- Genre: Black comedy Adult animation
- Created by: Bartosz Walaszek
- Showrunner: Bartosz Walaszek
- Voices of: Bartosz Walaszek; Katarzyna Kralewska-Walaszek;
- Theme music composer: Bartosz Walaszek; Piotr Połać;
- Composers: Bartosz Walaszek; Piotr Połać;
- Country of origin: Poland
- Original language: Polish
- No. of seasons: 14
- No. of episodes: 303 (+ 2 special episodes)

Production
- Producer: Bartosz Walaszek
- Running time: 4–23 minutes
- Production company: SPInka Film Studio

Original release
- Network: YouTube;
- Release: June 10, 2013 – present

= Hoodies Squad =

Hoodies Squad (Blok Ekipa) is a Polish adult animated comedy web series created by Bartosz Walaszek and broadcast on his YouTube channel SPInka Film Studio since June 10, 2013, having 303 episodes and 2 specials in total. Since the late 2015, the cartoon is also shown on Comedy Central Poland. Several episodes were also dubbed in Russian as Na Rayonye (На районе, 'In the Hood').
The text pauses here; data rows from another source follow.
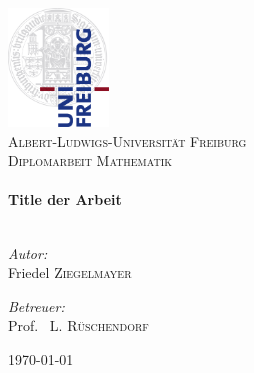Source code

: %
%
% 



\begin{titlepage}

  \begin{center}


    \includegraphics[width=0.2\textwidth]{./images/Uni_Logo-Grundversion_E1_A4_CMYK}\\[1cm]    

    \textsc{\LARGE Albert-Ludwigs-Universität Freiburg}\\[1.5cm]

    \textsc{\Large Diplomarbeit Mathematik}\\[0.5cm]


    \HRule \\[0.4cm]
    { \large \bfseries Title der Arbeit}\\[0.4cm]

    \HRule \\[1.5cm]

    \begin{minipage}{0.4\textwidth}
      \begin{flushleft} \large
        \emph{Autor:}\\
        Friedel \textsc{Ziegelmayer}
      \end{flushleft}
    \end{minipage}
    \begin{minipage}{0.4\textwidth}
      \begin{flushright} \large
        \emph{Betreuer:} \\
        Prof.~ L. \textsc{Rüschendorf}
      \end{flushright}
    \end{minipage}

    \vfill

    {\large \today}

  \end{center}

\end{titlepage}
Nearly all characters in the show including the main protagonists are voiced by Bartosz Walaszek himself. Several female voiceovers are done by Katarzyna Krajewska-Walaszek.

==Plot==
The cartoon tells the story of a group of three lazy hooligans (Polish: dresiarze) from Warsaw – Spejson, Wojtas and Walo. All three are 20–30 years old, originate from poor, lower-class families, live in Warsaw's Grochów subdivision and are fans of Legia. They usually spend their time sitting on benches or in Speluno club, drinking beer and smoking. Because of their rowdy nature, they are at odds with the law and other hooligans.

The show sometimes makes references to, or even features real events and people such as the former Polish President Aleksander Kwaśniewski or to YouTube personalities.